- Requirement -
In the listing below, the lines starting with the line with "not be available." and going on through the line with "For our dataset, we" are to be reproduced exactly, and only those.

- Task input -
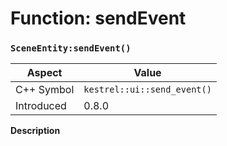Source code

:
# Function: sendEvent
### `SceneEntity:sendEvent()`

| Aspect | Value |
| --- | --- |
| C++ Symbol | `kestrel::ui::send_event()` |
| Introduced | 0.8.0 |

**Description**


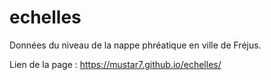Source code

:# echelles
Données du niveau de la nappe phréatique en ville de Fréjus.

Lien de la page : https://mustar7.github.io/echelles/
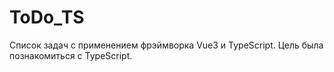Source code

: # ToDo_TS
Список задач с применением фрэймворка Vue3 и TypeScript. Цель была познакомиться с TypeScript.
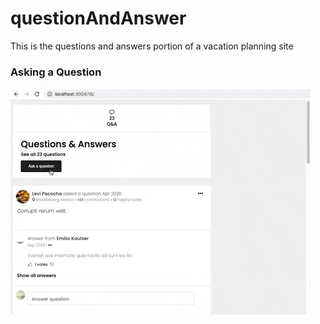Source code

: # questionAndAnswer
This is the questions and answers portion of a vacation planning site

### Asking a Question

![Alt Text](https://github.com/excursion-expert/questionAndAnswer/blob/main/askquestion.gif "ask question")

### 
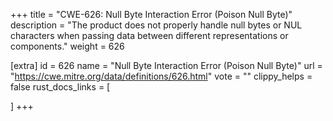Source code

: +++
title = "CWE-626: Null Byte Interaction Error (Poison Null Byte)"
description	= "The product does not properly handle null bytes or NUL characters when passing data between different representations or components."
weight = 626

[extra]
id = 626
name = "Null Byte Interaction Error (Poison Null Byte)"
url = "https://cwe.mitre.org/data/definitions/626.html"
vote = ""
clippy_helps = false
rust_docs_links = [
	
]
+++

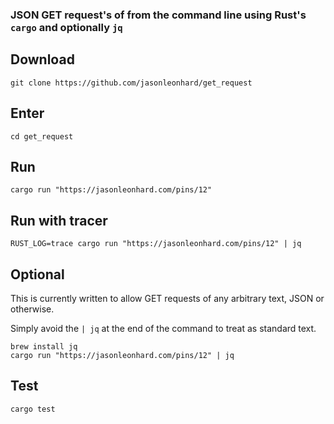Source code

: ### JSON GET request's of from the command line using Rust's `cargo` and optionally `jq`

## Download

    git clone https://github.com/jasonleonhard/get_request

## Enter

    cd get_request

## Run

    cargo run "https://jasonleonhard.com/pins/12"

## Run with tracer

    RUST_LOG=trace cargo run "https://jasonleonhard.com/pins/12" | jq

## Optional

This is currently written to allow GET requests of any arbitrary text, JSON or otherwise.

Simply avoid the `| jq` at the end of the command to treat as standard text.

    brew install jq
    cargo run "https://jasonleonhard.com/pins/12" | jq

## Test

    cargo test
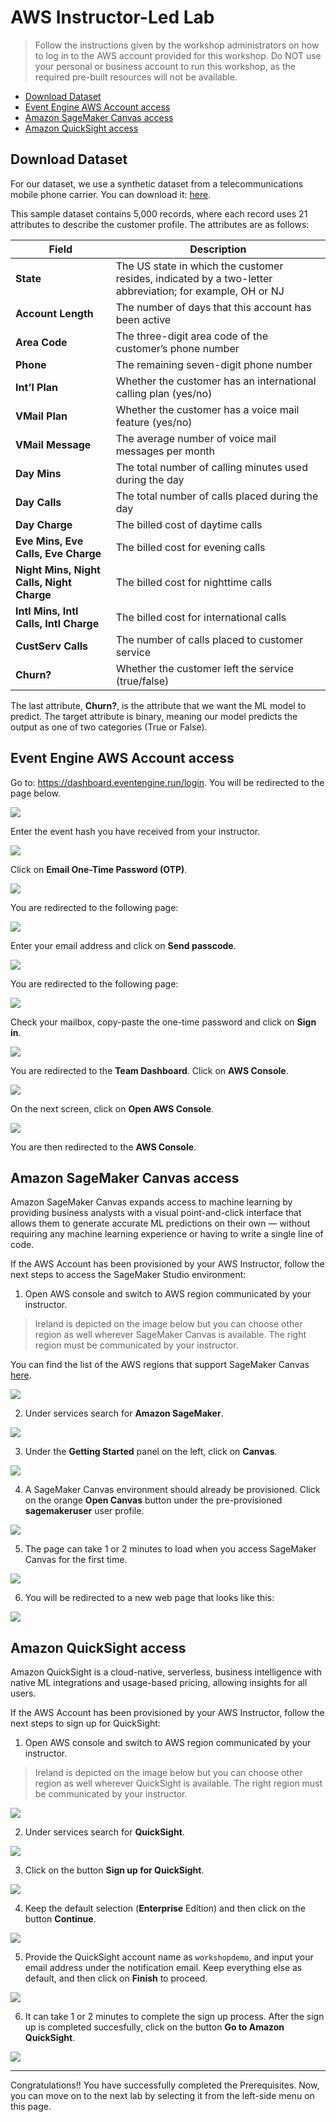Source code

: # AWS Instructor-Led Lab

> Follow the instructions given by the workshop administrators on how to log in to the AWS account provided for this workshop. Do NOT use your personal or business account to run this workshop, as the required pre-built resources will not be available.

- [Download Dataset](#download-dataset)
- [Event Engine AWS Account access](#event-engine-aws-account-access)
- [Amazon SageMaker Canvas access](#amazon-sagemaker-canvas-access)
- [Amazon QuickSight access](#amazon-quicksight-access)

## Download Dataset

For our dataset, we use a synthetic dataset from a telecommunications mobile phone carrier. You can download it: [here](https://sagemaker-sample-files.s3.amazonaws.com/datasets/tabular/synthetic/churn.csv).

This sample dataset contains 5,000 records, where each record uses 21 attributes to describe the customer profile. The attributes are as follows:

| Field      | Description |
| ----------- | ----------- |
| **State**      | The US state in which the customer resides, indicated by a two-letter abbreviation; for example, OH or NJ     |
| **Account Length**  | The number of days that this account has been active        |
| **Area Code** | The three-digit area code of the customer’s phone number        |
| **Phone** | The remaining seven-digit phone number       |
| **Int’l Plan** | Whether the customer has an international calling plan (yes/no)       |
| **VMail Plan** | Whether the customer has a voice mail feature (yes/no)       |
| **VMail Message** | The average number of voice mail messages per month       |
| **Day Mins** | The total number of calling minutes used during the day       |
| **Day Calls** | The total number of calls placed during the day       |
| **Day Charge** | The billed cost of daytime calls       |
| **Eve Mins, Eve Calls, Eve Charge** | The billed cost for evening calls       |
| **Night Mins, Night Calls, Night Charge** | The billed cost for nighttime calls       |
| **Intl Mins, Intl Calls, Intl Charge** | The billed cost for international calls       |
| **CustServ Calls** | The number of calls placed to customer service       |
| **Churn?** | Whether the customer left the service (true/false)       |

The last attribute, **Churn?**, is the attribute that we want the ML model to predict. The target attribute is binary, meaning our model predicts the output as one of two categories (True or False).


## Event Engine AWS Account access

Go to: https://dashboard.eventengine.run/login. You will be redirected to the page below. 

![](/static/prerequisites/image43.png)

Enter the event hash you have received from your instructor.

![](/static/prerequisites/image44.png)

Click on **Email One-Time Password (OTP)**.

![](/static/prerequisites/image45.png)

You are redirected to the following page:

![](/static/prerequisites/image46.png)

Enter your email address and click on **Send passcode**.

![](/static/prerequisites/image47.png)

You are redirected to the following page:

![](/static/prerequisites/image48.png)

Check your mailbox, copy-paste the one-time password and click on **Sign in**.

![](/static/prerequisites/image49.png)

You are redirected to the **Team Dashboard**. Click on **AWS Console**.

![](/static/prerequisites/image50.png)

On the next screen, click on **Open AWS Console**.

![](/static/prerequisites/image51.png)

You are then redirected to the **AWS Console**.


## Amazon SageMaker Canvas access

Amazon SageMaker Canvas expands access to machine learning by providing business analysts with a visual point-and-click interface that allows them to generate accurate ML predictions on their own — without requiring any machine learning experience or having to write a single line of code.

If the AWS Account has been provisioned by your AWS Instructor, follow the next steps to access the SageMaker Studio environment:

1.  Open AWS console and switch to AWS region communicated by your instructor.

> Ireland is depicted on the image below but you can choose other region as well wherever SageMaker Canvas is available. The right region must be communicated by your instructor.

You can find the list of the AWS regions that support SageMaker Canvas [here](https://docs.aws.amazon.com/sagemaker/latest/dg/canvas.html).

![](/static/prerequisites/image22.png)

2.  Under services search for **Amazon SageMaker**.

![](/static/prerequisites/image23.png)

3.  Under the **Getting Started** panel on the left, click on **Canvas**.

![](/static/prerequisites/image41-v2.png)

4.	A SageMaker Canvas environment should already be provisioned. Click on the orange **Open Canvas** button under the pre-provisioned **sagemakeruser** user profile.

![](/static/prerequisites/image42-v2.png)

5.	The page can take 1 or 2 minutes to load when you access SageMaker Canvas for the first time.

![](/static/prerequisites/image30.png)

6.	You will be redirected to a new web page that looks like this:

![](/static/prerequisites/image31.png)

## Amazon QuickSight access

Amazon QuickSight is a cloud-native, serverless, business intelligence with native ML integrations and usage-based pricing, allowing insights for all users.

If the AWS Account has been provisioned by your AWS Instructor, follow the next steps to sign up for QuickSight:

1.  Open AWS console and switch to AWS region communicated by your instructor.

> Ireland is depicted on the image below but you can choose other region as well wherever QuickSight is available. The right region must be communicated by your instructor.

![](/static/prerequisites/image22.png)

2.  Under services search for **QuickSight**.

![](/static/prerequisites/quicksight-01.png)

3.  Click on the button **Sign up for QuickSight**.

![](/static/prerequisites/quicksight-02.png)

4.	Keep the default selection (**Enterprise** Edition) and then click on the button **Continue**.

![](/static/prerequisites/quicksight-03.png)

5.	Provide the QuickSight account name as `workshopdemo`, and input your email address under the notification email. Keep everything else as default, and then click on **Finish** to proceed.

![](/static/prerequisites/quicksight-04.png)

6.	It can take 1 or 2 minutes to complete the sign up process. After the sign up is completed succesfully, click on the button **Go to Amazon QuickSight**.

![](/static/prerequisites/quicksight-05.png)

-----

Congratulations\!\! You have successfully completed the Prerequisites. Now, you can move on to the next lab by selecting it from the left-side menu on this page.
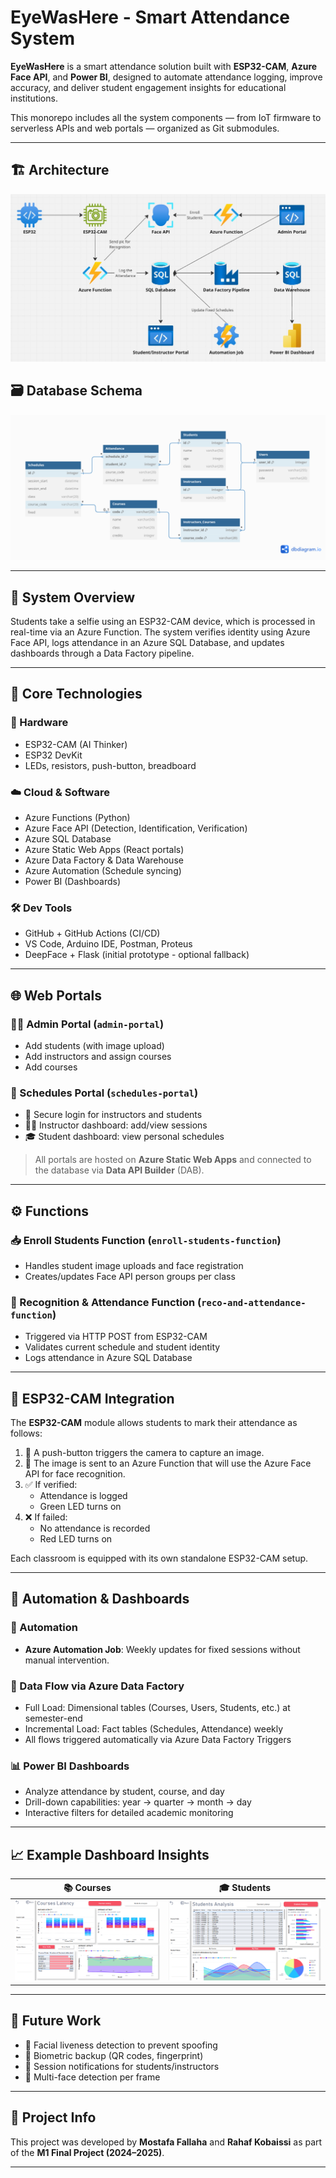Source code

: # EyeWasHere - Smart Attendance System

**EyeWasHere** is a smart attendance solution built with **ESP32-CAM**, **Azure Face API**, and **Power BI**, designed to automate attendance logging, improve accuracy, and deliver student engagement insights for educational institutions.

This monorepo includes all the system components — from IoT firmware to serverless APIs and web portals — organized as Git submodules.

---

## 🏗️ Architecture

![architecture](./images/architecture.jpeg)

## 🗃️ Database Schema

![database schema](./images/Attendance%20System.png)

---

## 📸 System Overview

Students take a selfie using an ESP32-CAM device, which is processed in real-time via an Azure Function. The system verifies identity using Azure Face API, logs attendance in an Azure SQL Database, and updates dashboards through a Data Factory pipeline.

---

## 🧱 Core Technologies

### 🧰 Hardware
- ESP32-CAM (AI Thinker)
- ESP32 DevKit
- LEDs, resistors, push-button, breadboard

### ☁️ Cloud & Software
- Azure Functions (Python)
- Azure Face API (Detection, Identification, Verification)
- Azure SQL Database
- Azure Static Web Apps (React portals)
- Azure Data Factory & Data Warehouse
- Azure Automation (Schedule syncing)
- Power BI (Dashboards)

### 🛠️ Dev Tools
- GitHub + GitHub Actions (CI/CD)
- VS Code, Arduino IDE, Postman, Proteus
- DeepFace + Flask (initial prototype - optional fallback)

---

## 🌐 Web Portals

### 🧑‍💼 Admin Portal (`admin-portal`)
- Add students (with image upload)
- Add instructors and assign courses
- Add courses

### 📆 Schedules Portal (`schedules-portal`)
- 🔐 Secure login for instructors and students
- 👨‍🏫 Instructor dashboard: add/view sessions
- 🎓 Student dashboard: view personal schedules

> All portals are hosted on **Azure Static Web Apps** and connected to the database via **Data API Builder** (DAB).

---

## ⚙️ Functions

### 📥 Enroll Students Function (`enroll-students-function`)
- Handles student image uploads and face registration
- Creates/updates Face API person groups per class

### 🧠 Recognition & Attendance Function (`reco-and-attendance-function`)
- Triggered via HTTP POST from ESP32-CAM
- Validates current schedule and student identity
- Logs attendance in Azure SQL Database

---

## 🎥 ESP32-CAM Integration

The **ESP32-CAM** module allows students to mark their attendance as follows:

1. 📸 A push-button triggers the camera to capture an image.
2. 📡 The image is sent to an Azure Function that will use the Azure Face API for face recognition.
3. ✅ If verified:
   - Attendance is logged
   - Green LED turns on
4. ❌ If failed:
   - No attendance is recorded
   - Red LED turns on

Each classroom is equipped with its own standalone ESP32-CAM setup.

---

## 🔄 Automation & Dashboards

### 🔁 Automation
- **Azure Automation Job**: Weekly updates for fixed sessions without manual intervention.

### 🚀 Data Flow via Azure Data Factory
- Full Load: Dimensional tables (Courses, Users, Students, etc.) at semester-end
- Incremental Load: Fact tables (Schedules, Attendance) weekly
- All flows triggered automatically via Azure Data Factory Triggers

### 📊 Power BI Dashboards
- Analyze attendance by student, course, and day
- Drill-down capabilities: year → quarter → month → day
- Interactive filters for detailed academic monitoring

---

## 📈 Example Dashboard Insights

| 📚 Courses                              | 🎓 Students                                 |
| -------------------------------------- | ------------------------------------------- |
| ![Courses Dashboard](./images/courses.png) | ![Student Dashboard](./images/student.png) |

---

## 🔮 Future Work

- 🧠 Facial liveness detection to prevent spoofing
- 🔐 Biometric backup (QR codes, fingerprint)
- 🔔 Session notifications for students/instructors
- 👥 Multi-face detection per frame

---

## 🧾 Project Info

This project was developed by **Mostafa Fallaha** and **Rahaf Kobaissi** as part of the **M1 Final Project (2024–2025)**.

---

- Answer to the problem -
> Follow the instructions given by the workshop administrators on how to log in to the AWS account provided for this workshop. Do NOT use your personal or business account to run this workshop, as the required pre-built resources will not be available.

- [Download Dataset](#download-dataset)
- [Event Engine AWS Account access](#event-engine-aws-account-access)
- [Amazon SageMaker Canvas access](#amazon-sagemaker-canvas-access)
- [Amazon QuickSight access](#amazon-quicksight-access)

## Download Dataset

For our dataset, we use a synthetic dataset from a telecommunications mobile phone carrier. You can download it: [here](https://sagemaker-sample-files.s3.amazonaws.com/datasets/tabular/synthetic/churn.csv).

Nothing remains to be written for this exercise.